• [Directions]
Pull from the data below each line where the word "hypertarget" occurs, and copy it.

• [Provided records]
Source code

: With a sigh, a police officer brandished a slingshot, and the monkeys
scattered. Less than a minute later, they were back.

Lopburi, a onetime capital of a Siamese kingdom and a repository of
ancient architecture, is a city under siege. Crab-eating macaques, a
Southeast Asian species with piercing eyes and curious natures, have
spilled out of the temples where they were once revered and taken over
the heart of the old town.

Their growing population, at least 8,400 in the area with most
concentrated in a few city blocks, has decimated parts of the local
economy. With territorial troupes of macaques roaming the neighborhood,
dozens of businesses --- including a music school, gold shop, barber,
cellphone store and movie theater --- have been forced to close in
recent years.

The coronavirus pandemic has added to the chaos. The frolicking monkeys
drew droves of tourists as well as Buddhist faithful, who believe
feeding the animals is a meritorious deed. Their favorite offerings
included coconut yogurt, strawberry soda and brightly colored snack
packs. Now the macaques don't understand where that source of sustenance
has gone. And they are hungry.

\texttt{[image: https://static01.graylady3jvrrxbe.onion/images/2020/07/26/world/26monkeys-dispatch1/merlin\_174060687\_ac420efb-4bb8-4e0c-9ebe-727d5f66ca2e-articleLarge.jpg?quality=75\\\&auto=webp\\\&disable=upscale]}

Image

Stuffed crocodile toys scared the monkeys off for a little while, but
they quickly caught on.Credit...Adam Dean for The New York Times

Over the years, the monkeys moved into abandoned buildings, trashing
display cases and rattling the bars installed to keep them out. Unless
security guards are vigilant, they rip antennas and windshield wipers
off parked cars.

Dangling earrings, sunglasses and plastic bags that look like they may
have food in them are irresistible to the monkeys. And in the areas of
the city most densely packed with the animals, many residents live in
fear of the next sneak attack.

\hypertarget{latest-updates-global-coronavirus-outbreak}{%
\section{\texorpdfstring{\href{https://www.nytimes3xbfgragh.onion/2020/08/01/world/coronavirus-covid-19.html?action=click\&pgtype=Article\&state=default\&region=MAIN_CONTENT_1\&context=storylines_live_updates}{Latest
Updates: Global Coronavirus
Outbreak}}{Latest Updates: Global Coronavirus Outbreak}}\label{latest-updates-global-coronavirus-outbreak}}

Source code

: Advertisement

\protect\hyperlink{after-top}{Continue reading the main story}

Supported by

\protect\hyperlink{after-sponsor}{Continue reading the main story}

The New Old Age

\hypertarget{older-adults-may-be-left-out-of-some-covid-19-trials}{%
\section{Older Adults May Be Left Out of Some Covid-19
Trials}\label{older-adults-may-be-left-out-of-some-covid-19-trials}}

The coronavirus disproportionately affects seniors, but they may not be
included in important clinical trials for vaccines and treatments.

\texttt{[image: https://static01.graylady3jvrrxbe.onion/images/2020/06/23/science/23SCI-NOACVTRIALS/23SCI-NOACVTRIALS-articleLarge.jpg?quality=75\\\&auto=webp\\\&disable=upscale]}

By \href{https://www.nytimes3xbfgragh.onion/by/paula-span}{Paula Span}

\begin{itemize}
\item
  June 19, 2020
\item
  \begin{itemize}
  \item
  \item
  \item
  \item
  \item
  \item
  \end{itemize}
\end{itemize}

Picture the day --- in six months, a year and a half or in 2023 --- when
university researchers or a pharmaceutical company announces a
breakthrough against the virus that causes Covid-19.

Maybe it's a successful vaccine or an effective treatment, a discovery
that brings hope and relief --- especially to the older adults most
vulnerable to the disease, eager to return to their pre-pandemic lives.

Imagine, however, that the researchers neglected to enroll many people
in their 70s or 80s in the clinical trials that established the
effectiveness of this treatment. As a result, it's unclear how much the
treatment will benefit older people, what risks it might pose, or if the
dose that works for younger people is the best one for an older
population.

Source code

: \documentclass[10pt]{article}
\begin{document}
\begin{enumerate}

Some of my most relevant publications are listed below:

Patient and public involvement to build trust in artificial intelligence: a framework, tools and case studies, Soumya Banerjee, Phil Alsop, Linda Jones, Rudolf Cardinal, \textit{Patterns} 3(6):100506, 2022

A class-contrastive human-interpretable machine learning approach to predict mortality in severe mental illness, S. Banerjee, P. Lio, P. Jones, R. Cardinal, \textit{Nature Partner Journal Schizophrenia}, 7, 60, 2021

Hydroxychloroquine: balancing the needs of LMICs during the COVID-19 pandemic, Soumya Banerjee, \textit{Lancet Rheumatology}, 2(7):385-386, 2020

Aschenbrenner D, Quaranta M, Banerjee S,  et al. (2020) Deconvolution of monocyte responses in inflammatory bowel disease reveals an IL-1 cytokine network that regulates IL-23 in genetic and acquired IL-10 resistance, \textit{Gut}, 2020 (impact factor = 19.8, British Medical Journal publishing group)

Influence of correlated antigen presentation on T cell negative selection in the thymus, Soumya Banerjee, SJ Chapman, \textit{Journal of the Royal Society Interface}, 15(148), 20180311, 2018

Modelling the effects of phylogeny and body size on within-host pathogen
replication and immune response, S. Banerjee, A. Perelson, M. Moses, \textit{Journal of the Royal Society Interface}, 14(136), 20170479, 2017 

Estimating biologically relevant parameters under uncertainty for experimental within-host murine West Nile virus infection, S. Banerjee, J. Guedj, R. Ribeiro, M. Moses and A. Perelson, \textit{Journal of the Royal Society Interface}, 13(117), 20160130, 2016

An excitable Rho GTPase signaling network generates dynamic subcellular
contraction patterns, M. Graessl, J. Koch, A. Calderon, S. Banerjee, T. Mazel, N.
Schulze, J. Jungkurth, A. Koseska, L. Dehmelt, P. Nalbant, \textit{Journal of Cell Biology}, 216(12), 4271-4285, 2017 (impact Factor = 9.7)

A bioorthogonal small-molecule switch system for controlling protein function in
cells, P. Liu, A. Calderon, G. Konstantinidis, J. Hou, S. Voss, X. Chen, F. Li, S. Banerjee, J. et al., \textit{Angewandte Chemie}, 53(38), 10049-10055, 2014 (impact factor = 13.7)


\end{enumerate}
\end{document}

• [Solution for this task]
\hypertarget{latest-updates-global-coronavirus-outbreak}{%
\hypertarget{older-adults-may-be-left-out-of-some-covid-19-trials}{%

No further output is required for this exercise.